= Serge Berdugo =

Moroccan politician

Serge Berdugo (born 26 November 1937) is a Moroccan lawyer and politician who served as Minister of Tourism for both Prime Ministers Mohammed Karim Lamrani and Abdellatif Filali between 1993 and 1995. Berdugo is a leader within the Moroccan Jewish community, serving as Secretary-General of the Israelite Community Council of Morocco and President of the Israelite Community of Casablanca.

== Biography ==
Serge Berdugo was born on 26 November 1937 in Meknes. A Moroccan Jew, his ancestors came to Morocco from Portugal in 1492 during the Portuguese Inquisition. From 1964 to 1977, he worked as the spokesperson for the National Bank of Economic Development (BNDE). In 1977 Berdugo became Vice President of External Relations for the Israelite Community Council, becoming its president ten years later. That title includes serving as the head of the World Union of Moroccan Judaism. In his role, he has worked for better integration of Moroccan Jews into larger Moroccan society as well as the renovation of Jewish community institutions. Under his presidency, he created the Foundation for Moroccan Jewish Heritage with the objective of restoring Jewish historical sites in Morocco, as well as the creation of the Moroccan Jewish Museum in Casablanca.

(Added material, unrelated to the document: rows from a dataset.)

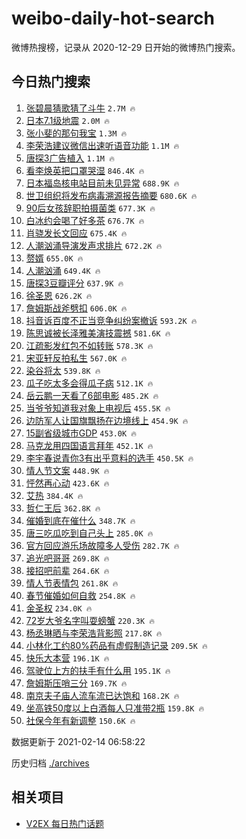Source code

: # weibo-daily-hot-search

微博热搜榜，记录从 2020-12-29 日开始的微博热门搜索。

## 今日热门搜索

<!-- BEGIN -->

1. [张碧晨猜歌猜了斗牛](https://s.weibo.com/weibo?q=%23%E5%BC%A0%E7%A2%A7%E6%99%A8%E7%8C%9C%E6%AD%8C%E7%8C%9C%E4%BA%86%E6%96%97%E7%89%9B%23&Refer=top) `2.7M 🔥`
1. [日本7.1级地震](https://s.weibo.com/weibo?q=%23%E6%97%A5%E6%9C%AC7.1%E7%BA%A7%E5%9C%B0%E9%9C%87%23&Refer=top) `2.0M 🔥`
1. [张小斐的那句我宝](https://s.weibo.com/weibo?q=%23%E5%BC%A0%E5%B0%8F%E6%96%90%E7%9A%84%E9%82%A3%E5%8F%A5%E6%88%91%E5%AE%9D%23&Refer=top) `1.3M 🔥`
1. [李荣浩建议微信出速听语音功能](https://s.weibo.com/weibo?q=%23%E6%9D%8E%E8%8D%A3%E6%B5%A9%E5%BB%BA%E8%AE%AE%E5%BE%AE%E4%BF%A1%E5%87%BA%E9%80%9F%E5%90%AC%E8%AF%AD%E9%9F%B3%E5%8A%9F%E8%83%BD%23&Refer=top) `1.1M 🔥`
1. [唐探3广告植入](https://s.weibo.com/weibo?q=%23%E5%94%90%E6%8E%A23%E5%B9%BF%E5%91%8A%E6%A4%8D%E5%85%A5%23&Refer=top) `1.1M 🔥`
1. [看李焕英把口罩哭湿](https://s.weibo.com/weibo?q=%23%E7%9C%8B%E6%9D%8E%E7%84%95%E8%8B%B1%E6%8A%8A%E5%8F%A3%E7%BD%A9%E5%93%AD%E6%B9%BF%23&Refer=top) `846.4K 🔥`
1. [日本福岛核电站目前未见异常](https://s.weibo.com/weibo?q=%23%E6%97%A5%E6%9C%AC%E7%A6%8F%E5%B2%9B%E6%A0%B8%E7%94%B5%E7%AB%99%E7%9B%AE%E5%89%8D%E6%9C%AA%E8%A7%81%E5%BC%82%E5%B8%B8%23&Refer=top) `688.9K 🔥`
1. [世卫组织将发布病毒溯源报告摘要](https://s.weibo.com/weibo?q=%E4%B8%96%E5%8D%AB%E7%BB%84%E7%BB%87%E5%B0%86%E5%8F%91%E5%B8%83%E7%97%85%E6%AF%92%E6%BA%AF%E6%BA%90%E6%8A%A5%E5%91%8A%E6%91%98%E8%A6%81&Refer=top) `680.6K 🔥`
1. [90后女孩辞职拍摄菌类](https://s.weibo.com/weibo?q=%2390%E5%90%8E%E5%A5%B3%E5%AD%A9%E8%BE%9E%E8%81%8C%E6%8B%8D%E6%91%84%E8%8F%8C%E7%B1%BB%23&Refer=top) `677.3K 🔥`
1. [白冰约会喝了好多茶](https://s.weibo.com/weibo?q=%23%E7%99%BD%E5%86%B0%E7%BA%A6%E4%BC%9A%E5%96%9D%E4%BA%86%E5%A5%BD%E5%A4%9A%E8%8C%B6%23&Refer=top) `676.7K 🔥`
1. [肖骁发长文回应](https://s.weibo.com/weibo?q=%23%E8%82%96%E9%AA%81%E5%8F%91%E9%95%BF%E6%96%87%E5%9B%9E%E5%BA%94%23&Refer=top) `675.4K 🔥`
1. [人潮汹涌导演发声求排片](https://s.weibo.com/weibo?q=%23%E4%BA%BA%E6%BD%AE%E6%B1%B9%E6%B6%8C%E5%AF%BC%E6%BC%94%E5%8F%91%E5%A3%B0%E6%B1%82%E6%8E%92%E7%89%87%23&Refer=top) `672.2K 🔥`
1. [赘婿](https://s.weibo.com/weibo?q=%E8%B5%98%E5%A9%BF&Refer=top) `655.0K 🔥`
1. [人潮汹涌](https://s.weibo.com/weibo?q=%E4%BA%BA%E6%BD%AE%E6%B1%B9%E6%B6%8C&Refer=top) `649.4K 🔥`
1. [唐探3豆瓣评分](https://s.weibo.com/weibo?q=%23%E5%94%90%E6%8E%A23%E8%B1%86%E7%93%A3%E8%AF%84%E5%88%86%23&Refer=top) `637.9K 🔥`
1. [徐圣恩](https://s.weibo.com/weibo?q=%E5%BE%90%E5%9C%A3%E6%81%A9&Refer=top) `626.2K 🔥`
1. [詹姆斯战斧劈扣](https://s.weibo.com/weibo?q=%23%E8%A9%B9%E5%A7%86%E6%96%AF%E6%88%98%E6%96%A7%E5%8A%88%E6%89%A3%23&Refer=top) `606.0K 🔥`
1. [抖音诉百度不正当竞争纠纷案撤诉](https://s.weibo.com/weibo?q=%E6%8A%96%E9%9F%B3%E8%AF%89%E7%99%BE%E5%BA%A6%E4%B8%8D%E6%AD%A3%E5%BD%93%E7%AB%9E%E4%BA%89%E7%BA%A0%E7%BA%B7%E6%A1%88%E6%92%A4%E8%AF%89&Refer=top) `593.2K 🔥`
1. [陈思诚被长泽雅美演技震撼](https://s.weibo.com/weibo?q=%23%E9%99%88%E6%80%9D%E8%AF%9A%E8%A2%AB%E9%95%BF%E6%B3%BD%E9%9B%85%E7%BE%8E%E6%BC%94%E6%8A%80%E9%9C%87%E6%92%BC%23&Refer=top) `581.6K 🔥`
1. [江疏影发红包不如转账](https://s.weibo.com/weibo?q=%23%E6%B1%9F%E7%96%8F%E5%BD%B1%E5%8F%91%E7%BA%A2%E5%8C%85%E4%B8%8D%E5%A6%82%E8%BD%AC%E8%B4%A6%23&Refer=top) `578.3K 🔥`
1. [宋亚轩反拍私生](https://s.weibo.com/weibo?q=%23%E5%AE%8B%E4%BA%9A%E8%BD%A9%E5%8F%8D%E6%8B%8D%E7%A7%81%E7%94%9F%23&Refer=top) `567.0K 🔥`
1. [染谷将太](https://s.weibo.com/weibo?q=%E6%9F%93%E8%B0%B7%E5%B0%86%E5%A4%AA&Refer=top) `539.8K 🔥`
1. [瓜子吃太多会得瓜子病](https://s.weibo.com/weibo?q=%23%E7%93%9C%E5%AD%90%E5%90%83%E5%A4%AA%E5%A4%9A%E4%BC%9A%E5%BE%97%E7%93%9C%E5%AD%90%E7%97%85%23&Refer=top) `512.1K 🔥`
1. [岳云鹏一天看了6部电影](https://s.weibo.com/weibo?q=%23%E5%B2%B3%E4%BA%91%E9%B9%8F%E4%B8%80%E5%A4%A9%E7%9C%8B%E4%BA%866%E9%83%A8%E7%94%B5%E5%BD%B1%23&Refer=top) `485.2K 🔥`
1. [当爷爷知道我对象上电视后](https://s.weibo.com/weibo?q=%23%E5%BD%93%E7%88%B7%E7%88%B7%E7%9F%A5%E9%81%93%E6%88%91%E5%AF%B9%E8%B1%A1%E4%B8%8A%E7%94%B5%E8%A7%86%E5%90%8E%23&Refer=top) `455.5K 🔥`
1. [边防军人让国旗飘扬在边境线上](https://s.weibo.com/weibo?q=%E8%BE%B9%E9%98%B2%E5%86%9B%E4%BA%BA%E8%AE%A9%E5%9B%BD%E6%97%97%E9%A3%98%E6%89%AC%E5%9C%A8%E8%BE%B9%E5%A2%83%E7%BA%BF%E4%B8%8A&Refer=top) `454.9K 🔥`
1. [15副省级城市GDP](https://s.weibo.com/weibo?q=%2315%E5%89%AF%E7%9C%81%E7%BA%A7%E5%9F%8E%E5%B8%82GDP%23&Refer=top) `453.0K 🔥`
1. [马克龙用四国语言拜年](https://s.weibo.com/weibo?q=%23%E9%A9%AC%E5%85%8B%E9%BE%99%E7%94%A8%E5%9B%9B%E5%9B%BD%E8%AF%AD%E8%A8%80%E6%8B%9C%E5%B9%B4%23&Refer=top) `452.1K 🔥`
1. [李宇春说青你3有出乎意料的选手](https://s.weibo.com/weibo?q=%23%E6%9D%8E%E5%AE%87%E6%98%A5%E8%AF%B4%E9%9D%92%E4%BD%A03%E6%9C%89%E5%87%BA%E4%B9%8E%E6%84%8F%E6%96%99%E7%9A%84%E9%80%89%E6%89%8B%23&Refer=top) `450.5K 🔥`
1. [情人节文案](https://s.weibo.com/weibo?q=%E6%83%85%E4%BA%BA%E8%8A%82%E6%96%87%E6%A1%88&Refer=top) `448.9K 🔥`
1. [怦然再心动](https://s.weibo.com/weibo?q=%E6%80%A6%E7%84%B6%E5%86%8D%E5%BF%83%E5%8A%A8&Refer=top) `423.6K 🔥`
1. [艾热](https://s.weibo.com/weibo?q=%E8%89%BE%E7%83%AD&Refer=top) `384.4K 🔥`
1. [哲仁王后](https://s.weibo.com/weibo?q=%E5%93%B2%E4%BB%81%E7%8E%8B%E5%90%8E&Refer=top) `362.8K 🔥`
1. [催婚到底在催什么](https://s.weibo.com/weibo?q=%23%E5%82%AC%E5%A9%9A%E5%88%B0%E5%BA%95%E5%9C%A8%E5%82%AC%E4%BB%80%E4%B9%88%23&Refer=top) `348.7K 🔥`
1. [唐三吃瓜吃到自己头上](https://s.weibo.com/weibo?q=%23%E5%94%90%E4%B8%89%E5%90%83%E7%93%9C%E5%90%83%E5%88%B0%E8%87%AA%E5%B7%B1%E5%A4%B4%E4%B8%8A%23&Refer=top) `285.0K 🔥`
1. [官方回应游乐场故障多人受伤](https://s.weibo.com/weibo?q=%23%E5%AE%98%E6%96%B9%E5%9B%9E%E5%BA%94%E6%B8%B8%E4%B9%90%E5%9C%BA%E6%95%85%E9%9A%9C%E5%A4%9A%E4%BA%BA%E5%8F%97%E4%BC%A4%23&Refer=top) `282.7K 🔥`
1. [追光吧哥哥](https://s.weibo.com/weibo?q=%23%E8%BF%BD%E5%85%89%E5%90%A7%E5%93%A5%E5%93%A5%23&Refer=top) `269.8K 🔥`
1. [接招吧前辈](https://s.weibo.com/weibo?q=%23%E6%8E%A5%E6%8B%9B%E5%90%A7%E5%89%8D%E8%BE%88%23&Refer=top) `264.6K 🔥`
1. [情人节表情包](https://s.weibo.com/weibo?q=%E6%83%85%E4%BA%BA%E8%8A%82%E8%A1%A8%E6%83%85%E5%8C%85&Refer=top) `261.8K 🔥`
1. [春节催婚如何自救](https://s.weibo.com/weibo?q=%23%E6%98%A5%E8%8A%82%E5%82%AC%E5%A9%9A%E5%A6%82%E4%BD%95%E8%87%AA%E6%95%91%23&Refer=top) `254.8K 🔥`
1. [金圣权](https://s.weibo.com/weibo?q=%E9%87%91%E5%9C%A3%E6%9D%83&Refer=top) `234.0K 🔥`
1. [72岁大爷名字叫耍螃蟹](https://s.weibo.com/weibo?q=%2372%E5%B2%81%E5%A4%A7%E7%88%B7%E5%90%8D%E5%AD%97%E5%8F%AB%E8%80%8D%E8%9E%83%E8%9F%B9%23&Refer=top) `220.3K 🔥`
1. [杨丞琳晒与李荣浩背影照](https://s.weibo.com/weibo?q=%23%E6%9D%A8%E4%B8%9E%E7%90%B3%E6%99%92%E4%B8%8E%E6%9D%8E%E8%8D%A3%E6%B5%A9%E8%83%8C%E5%BD%B1%E7%85%A7%23&Refer=top) `217.8K 🔥`
1. [小林化工约80%药品有虚假制造记录](https://s.weibo.com/weibo?q=%E5%B0%8F%E6%9E%97%E5%8C%96%E5%B7%A5%E7%BA%A680%25%E8%8D%AF%E5%93%81%E6%9C%89%E8%99%9A%E5%81%87%E5%88%B6%E9%80%A0%E8%AE%B0%E5%BD%95&Refer=top) `209.5K 🔥`
1. [快乐大本营](https://s.weibo.com/weibo?q=%E5%BF%AB%E4%B9%90%E5%A4%A7%E6%9C%AC%E8%90%A5&Refer=top) `196.1K 🔥`
1. [驾驶位上方的扶手有什么用](https://s.weibo.com/weibo?q=%E9%A9%BE%E9%A9%B6%E4%BD%8D%E4%B8%8A%E6%96%B9%E7%9A%84%E6%89%B6%E6%89%8B%E6%9C%89%E4%BB%80%E4%B9%88%E7%94%A8&Refer=top) `195.1K 🔥`
1. [詹姆斯压哨三分](https://s.weibo.com/weibo?q=%E8%A9%B9%E5%A7%86%E6%96%AF%E5%8E%8B%E5%93%A8%E4%B8%89%E5%88%86&Refer=top) `169.7K 🔥`
1. [南京夫子庙人流车流已达饱和](https://s.weibo.com/weibo?q=%23%E5%8D%97%E4%BA%AC%E5%A4%AB%E5%AD%90%E5%BA%99%E4%BA%BA%E6%B5%81%E8%BD%A6%E6%B5%81%E5%B7%B2%E8%BE%BE%E9%A5%B1%E5%92%8C%23&Refer=top) `168.2K 🔥`
1. [坐高铁50度以上白酒每人只准带2瓶](https://s.weibo.com/weibo?q=%23%E5%9D%90%E9%AB%98%E9%93%8150%E5%BA%A6%E4%BB%A5%E4%B8%8A%E7%99%BD%E9%85%92%E6%AF%8F%E4%BA%BA%E5%8F%AA%E5%87%86%E5%B8%A62%E7%93%B6%23&Refer=top) `159.8K 🔥`
1. [社保今年有新调整](https://s.weibo.com/weibo?q=%23%E7%A4%BE%E4%BF%9D%E4%BB%8A%E5%B9%B4%E6%9C%89%E6%96%B0%E8%B0%83%E6%95%B4%23&Refer=top) `150.6K 🔥`

数据更新于 2021-02-14 06:58:22

<!-- END -->

历史归档 [./archives](./archives)

## 相关项目

- [V2EX 每日热门话题](https://github.com/realLeonardo/v2ex-daily-hot-topic)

A fierce supporter of interfaith dialogue and peace in the Middle East, he has worked closely on ways to promote reconciliation between Israelis and Palestinians.

In 1992, Berdugo worked with the Moroccan government and the Monarchy to have the bodies of those who died in the shipwreck of the Egoz buried in Israel.

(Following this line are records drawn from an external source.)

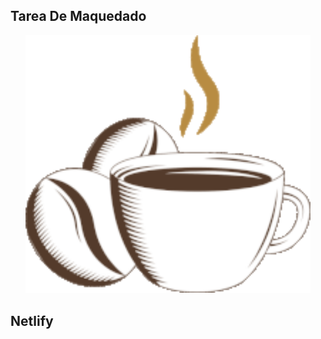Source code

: ## Tarea De Maquedado 
<p align="center">
	<a href="/">
		<img src="/img/coffee.gif" width="456" alt="gitmoji">
	</a>
</p>

 ## Netlify

 ##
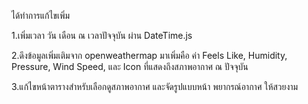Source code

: 
ได้ทำการแก้ไขเพิ่ม

1.เพิ่มเวลา วัน เดือน ณ เวลาปัจจุบัน ผ่าน DateTime.js

2.ดึงข้อมูลเพิ่มเติมจาก openweathermap มาเพิ่มคือ ค่า Feels Like, Humidity, Pressure, Wind Speed, และ Icon ที่แสดงถึงสภาพอากาศ ณ ปัจจุบัน

3.แก้ไขหน้าตารางสำหรับเลือกดูสภาพอากาศ และจัดรูปแบบหน้า พยากรณ์อากาศ ให้สวยงาม
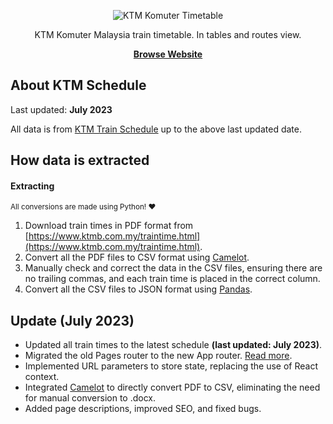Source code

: <p align="center">
  <img src="https://ktm-schedule.vercel.app/opengraph-image.png" alt="KTM Komuter Timetable">
</p>

<p align="center">
  KTM Komuter Malaysia train timetable. In tables and routes view.
<p>

<p align="center">
  <a href="https://ktm-schedule.vercel.app"><strong>Browse Website</strong></a>
</p>

## About KTM Schedule

Last updated: <strong>July 2023</strong>

All data is from [KTM Train Schedule](https://www.ktmb.com.my/traintime.html) up to the above last updated date.

## How data is extracted

#### Extracting

<sub>All conversions are made using Python! ❤️</sub>

1. Download train times in PDF format from [https://www.ktmb.com.my/traintime.html](https://www.ktmb.com.my/traintime.html).
2. Convert all the PDF files to CSV format using [Camelot](https://camelot-py.readthedocs.io/en/master/).
3. Manually check and correct the data in the CSV files, ensuring there are no trailing commas, and each train time is placed in the correct column.
4. Convert all the CSV files to JSON format using [Pandas](https://pypi.org/project/pandas/).

## Update (July 2023)

- Updated all train times to the latest schedule **(last updated: July 2023)**.
- Migrated the old Pages router to the new App router. [Read more](https://nextjs.org/docs/app).
- Implemented URL parameters to store state, replacing the use of React context.
- Integrated [Camelot](https://camelot-py.readthedocs.io/en/master/) to directly convert PDF to CSV, eliminating the need for manual conversion to .docx.
- Added page descriptions, improved SEO, and fixed bugs.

In 1993, he was named Minister of Tourism by King Hassan II in the Cabinet of Mohammed Karim Lamrani. He continued in this role in 1994 in the government of Abdellatif Filali. In 1995, Berdugo was named Commander of the Order of the Throne, becoming the first Moroccan Jew to receive the distinction.

Since March 2006, Berdugo has served as an at-large ambassador on behalf of the King of Morocco.